In de literatuur wordt veelal gewezen op de knelpunten die zich voordoen bij de implementatie van het begrip doelmatigheid. Deze knelpunten hebben dan soms betrekking op het feit dat gemeentelijke output zeer gevarieerd van aard is en zeer moeilijk is te identificeren, te kwantificeren en te aggregeren (Bordewijk en Klaassen, 2000, Lovell, 1998). Knelpunten doen zich ook voor bij de toerekening van ingezette middelen naar de geleverde of de te leveren output (Henzel, 1998, Geurtsen, 2000). Ook doen zich knelpunten voor bij de formulering van een norm verhouding en ondervindt het concept van doelmatigheid problemen van culturele en politieke aard (Haselbekke c.s., 1990, p. 131, Hopwood, 1973, Briers en Hirst, 1990).

Om deze knelpunten het hoofd te bieden wordt het begrip doelmatigheid doorgaans gedifferentieerd. Het begrip doelmatigheid neemt dan verschillende vormen aan al naar gelang de context en de aard van het proces varieert. Mol laat bijvoorbeeld de manier waarop doelmatigheid geoperationaliseerd kan worden, afhangen van de vraag in hoeverre de producten zijn te identificeren en in hoeverre de processen die deze producten voortbrengen homogeen van aard zijn (Mol, 1989). Ouchi stelt de mate waarin output gemeten kan worden en de mate waarin inzicht in het transformatieproces bestaat centraal (Ouchi, 1979, p. 843). Van Helden en Johnsen differentiëren naarmate er eenduidigheid bestaat over de doelstellingen en naarmate er zekerheid over de doel-middel relatie bestaat (Van Helden en Johnsen, 2002).

Bij een nadere beschouwing kleven bezwaren aan dergelijke differentiaties. Zo geven de gangbare uitwerkingen weliswaar antwoord op de vraag hoe doelmatigheid gemeten zou kunnen worden, maar niet of en hoe doelmatigheid daadwerkelijk gerealiseerd zou moeten worden. Ook gaan de uitwerkingen soms voorbij aan het feit dat de beoogde output nog wel eens wil veranderen door de tijd heen. Een accent op vooraf bepaalde doelstellingen kent minder oog voor een doelstelling die tijdens het proces pas nader vorm krijgt, maar wel zeer doelmatig kan worden uitgevoerd. Bovendien is de beoogde output doorgaans te beschouwen als keten van tussenproducten welke uitmonden in een eindproduct. Een focus op het eindproduct loopt het gevaar hieraan voorbij te gaan en men zou het inzicht kunnen verhogen door het concept van doelmatigheid procesmatig te bezien. Het onderzoek opteert dan ook voor een andere uitwerking. Daarbij wordt de factor beheersbaarheid opgevoerd welke bepalend zou kunnen zijn voor de mate van doelmatigheid. Deze factor hangt samen met de eenduidigheid van middeleninzet. Indien de betrokken actoren de noodzakelijke middelen eenduidig inzetten om een bepaald doel te realiseren, kan gesproken worden van een hoge mate van beheersbaarheid en uiteindelijk doelmatigheid, zo is de veronderstelling in het onderzoek.
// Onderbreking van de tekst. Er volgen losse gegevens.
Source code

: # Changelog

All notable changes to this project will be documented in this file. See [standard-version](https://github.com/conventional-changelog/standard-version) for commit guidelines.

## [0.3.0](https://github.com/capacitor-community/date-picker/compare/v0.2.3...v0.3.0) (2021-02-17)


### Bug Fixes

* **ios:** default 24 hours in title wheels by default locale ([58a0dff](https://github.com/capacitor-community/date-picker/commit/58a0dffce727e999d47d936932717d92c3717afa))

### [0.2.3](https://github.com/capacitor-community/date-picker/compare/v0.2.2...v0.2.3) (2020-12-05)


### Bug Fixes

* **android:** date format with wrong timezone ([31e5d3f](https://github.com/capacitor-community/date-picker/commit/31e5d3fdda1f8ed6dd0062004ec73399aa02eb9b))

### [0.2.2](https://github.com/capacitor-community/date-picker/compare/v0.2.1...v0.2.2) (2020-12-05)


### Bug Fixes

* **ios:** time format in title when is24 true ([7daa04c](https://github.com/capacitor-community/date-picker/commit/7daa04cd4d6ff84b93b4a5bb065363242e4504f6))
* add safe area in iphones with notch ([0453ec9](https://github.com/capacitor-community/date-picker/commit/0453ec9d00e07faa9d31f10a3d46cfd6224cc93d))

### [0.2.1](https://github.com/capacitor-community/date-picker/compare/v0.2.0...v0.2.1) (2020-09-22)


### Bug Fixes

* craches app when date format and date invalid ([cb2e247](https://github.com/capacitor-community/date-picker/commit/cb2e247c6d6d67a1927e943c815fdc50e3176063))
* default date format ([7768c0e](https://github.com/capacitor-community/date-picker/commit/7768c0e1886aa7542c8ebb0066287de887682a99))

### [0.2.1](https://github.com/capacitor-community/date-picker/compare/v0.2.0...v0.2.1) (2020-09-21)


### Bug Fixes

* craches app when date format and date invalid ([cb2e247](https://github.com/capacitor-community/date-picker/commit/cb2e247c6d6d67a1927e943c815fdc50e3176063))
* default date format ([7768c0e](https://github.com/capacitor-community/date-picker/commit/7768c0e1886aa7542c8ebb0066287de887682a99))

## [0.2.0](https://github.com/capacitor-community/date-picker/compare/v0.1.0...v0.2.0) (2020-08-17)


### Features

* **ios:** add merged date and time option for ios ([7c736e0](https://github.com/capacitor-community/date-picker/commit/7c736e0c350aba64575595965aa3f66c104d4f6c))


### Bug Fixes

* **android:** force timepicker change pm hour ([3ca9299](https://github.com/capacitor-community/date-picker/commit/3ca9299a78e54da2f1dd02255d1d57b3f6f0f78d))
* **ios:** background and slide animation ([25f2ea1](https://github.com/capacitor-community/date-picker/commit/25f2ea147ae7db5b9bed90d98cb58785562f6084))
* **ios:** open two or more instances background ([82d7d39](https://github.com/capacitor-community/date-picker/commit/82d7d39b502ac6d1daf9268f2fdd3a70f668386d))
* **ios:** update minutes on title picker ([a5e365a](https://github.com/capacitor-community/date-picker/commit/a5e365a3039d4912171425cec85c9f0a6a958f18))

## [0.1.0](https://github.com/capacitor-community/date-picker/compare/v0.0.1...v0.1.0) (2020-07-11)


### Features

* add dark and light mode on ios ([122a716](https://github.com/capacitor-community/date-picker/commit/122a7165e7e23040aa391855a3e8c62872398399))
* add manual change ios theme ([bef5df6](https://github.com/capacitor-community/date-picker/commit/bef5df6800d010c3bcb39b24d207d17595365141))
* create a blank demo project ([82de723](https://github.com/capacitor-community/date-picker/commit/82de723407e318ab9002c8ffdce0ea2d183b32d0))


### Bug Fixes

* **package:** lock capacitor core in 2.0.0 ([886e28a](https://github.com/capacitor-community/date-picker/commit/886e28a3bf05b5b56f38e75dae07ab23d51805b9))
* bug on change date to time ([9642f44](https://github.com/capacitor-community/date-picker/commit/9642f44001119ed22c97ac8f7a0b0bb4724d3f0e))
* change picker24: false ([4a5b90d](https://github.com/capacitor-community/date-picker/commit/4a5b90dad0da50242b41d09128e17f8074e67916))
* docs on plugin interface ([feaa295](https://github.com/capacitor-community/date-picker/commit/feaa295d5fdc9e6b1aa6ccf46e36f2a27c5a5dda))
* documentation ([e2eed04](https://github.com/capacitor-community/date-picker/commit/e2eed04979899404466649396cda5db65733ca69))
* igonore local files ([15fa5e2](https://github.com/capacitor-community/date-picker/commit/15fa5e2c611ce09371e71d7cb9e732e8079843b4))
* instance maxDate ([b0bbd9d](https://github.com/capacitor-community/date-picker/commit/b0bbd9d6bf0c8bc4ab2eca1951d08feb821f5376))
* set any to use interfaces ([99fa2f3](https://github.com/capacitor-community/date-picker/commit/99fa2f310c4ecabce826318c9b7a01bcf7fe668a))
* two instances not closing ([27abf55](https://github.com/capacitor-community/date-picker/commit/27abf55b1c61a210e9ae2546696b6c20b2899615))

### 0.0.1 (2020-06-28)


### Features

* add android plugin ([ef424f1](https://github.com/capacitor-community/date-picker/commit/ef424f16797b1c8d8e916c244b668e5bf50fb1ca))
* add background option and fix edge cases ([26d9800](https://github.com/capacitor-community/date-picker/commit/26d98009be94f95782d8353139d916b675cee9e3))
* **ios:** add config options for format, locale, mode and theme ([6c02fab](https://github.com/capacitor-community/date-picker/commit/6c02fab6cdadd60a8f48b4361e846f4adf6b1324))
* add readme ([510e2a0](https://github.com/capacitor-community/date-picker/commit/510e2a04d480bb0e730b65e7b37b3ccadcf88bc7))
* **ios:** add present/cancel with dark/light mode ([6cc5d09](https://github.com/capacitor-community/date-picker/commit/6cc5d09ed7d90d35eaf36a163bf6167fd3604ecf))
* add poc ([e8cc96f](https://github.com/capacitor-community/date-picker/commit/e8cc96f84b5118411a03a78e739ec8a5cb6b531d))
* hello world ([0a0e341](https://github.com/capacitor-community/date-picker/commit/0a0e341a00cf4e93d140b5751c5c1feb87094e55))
Los van de factor beheersbaarheid, wijkt de operationalisatie die in het onderzoek wordt gebruikt vrij essentieel af van de geboden inzichten uit de bestudeerde literatuur. De meest gangbare operationalisatie gaat immers nog steeds uit van een gerealiseerde output-input verhouding die tegen een norm wordt afgezet. Dit komt dus neer op een vergelijking tussen een gerealiseerde verhouding en een norm verhouding, waarbij de norm is afgeleid van organisatiebrede doelstellingen. Deze ‘eis van vergelijkbaarheid’, levert in de praktijk de grootst mogelijke problemen op. Eerst zal namelijk een organisatiebrede doelstelling geconcretiseerd moeten worden in meetbare output. Vervolgens zal men deze meetbare output van een norm moeten voorzien. Het centraal stellen van organisatiebrede doelstellingen gaat echter voorbij aan het bestaan van individuele preferenties, welke soms in hoge mate kunnen conflicteren. Deze conflicterende belangen komen aan het licht als organisatiebrede doelstellingen geconcretiseerd worden naar meetbare output. Wel beschouwd zijn problemen met het gebruik van output-input verhoudingen niet zozeer gebaseerd op het feit dat output niet te formuleren of te meten is, maar op het feit dat over concrete en meetbare output moeilijker overeenstemming kan worden bereikt. Dit geldt nog meer voor het formuleren van een norm voor een bepaalde output-input verhouding. De theoretisch aangereikte conditie dat output vooraf bekend en helder moet zijn, terwijl tevens organisatiebreed overeenstemming moet bestaan over deze output, vormen vaak twee onderling uitsluitende condities. Zodoende richt het onderzoek zich op het belang van individuele actoren en niet op een vermeend organisatiebreed belang.

De functie van controller
Nu het begrip doelmatigheid van een nadere operationalisatie is voorzien, rijst de vraag hoe de rol en functie van de controller geanalyseerd kan worden. Hiertoe is eerst de controllerfunctie in formele zin bezien. Deze functie kan worden uitgesplitst naar een aantal functievariabelen. Zo kan de rol van de controller bezien worden in de mate waarin de controller gebruik maakt van financiële en niet financiële informatie. Verder kunnen de taken van de controller en de producten die de controller geacht wordt te leveren geduid worden. Tot slot kan het belang van de controller en de positionering van de controllerfunctie in beeld worden gebracht.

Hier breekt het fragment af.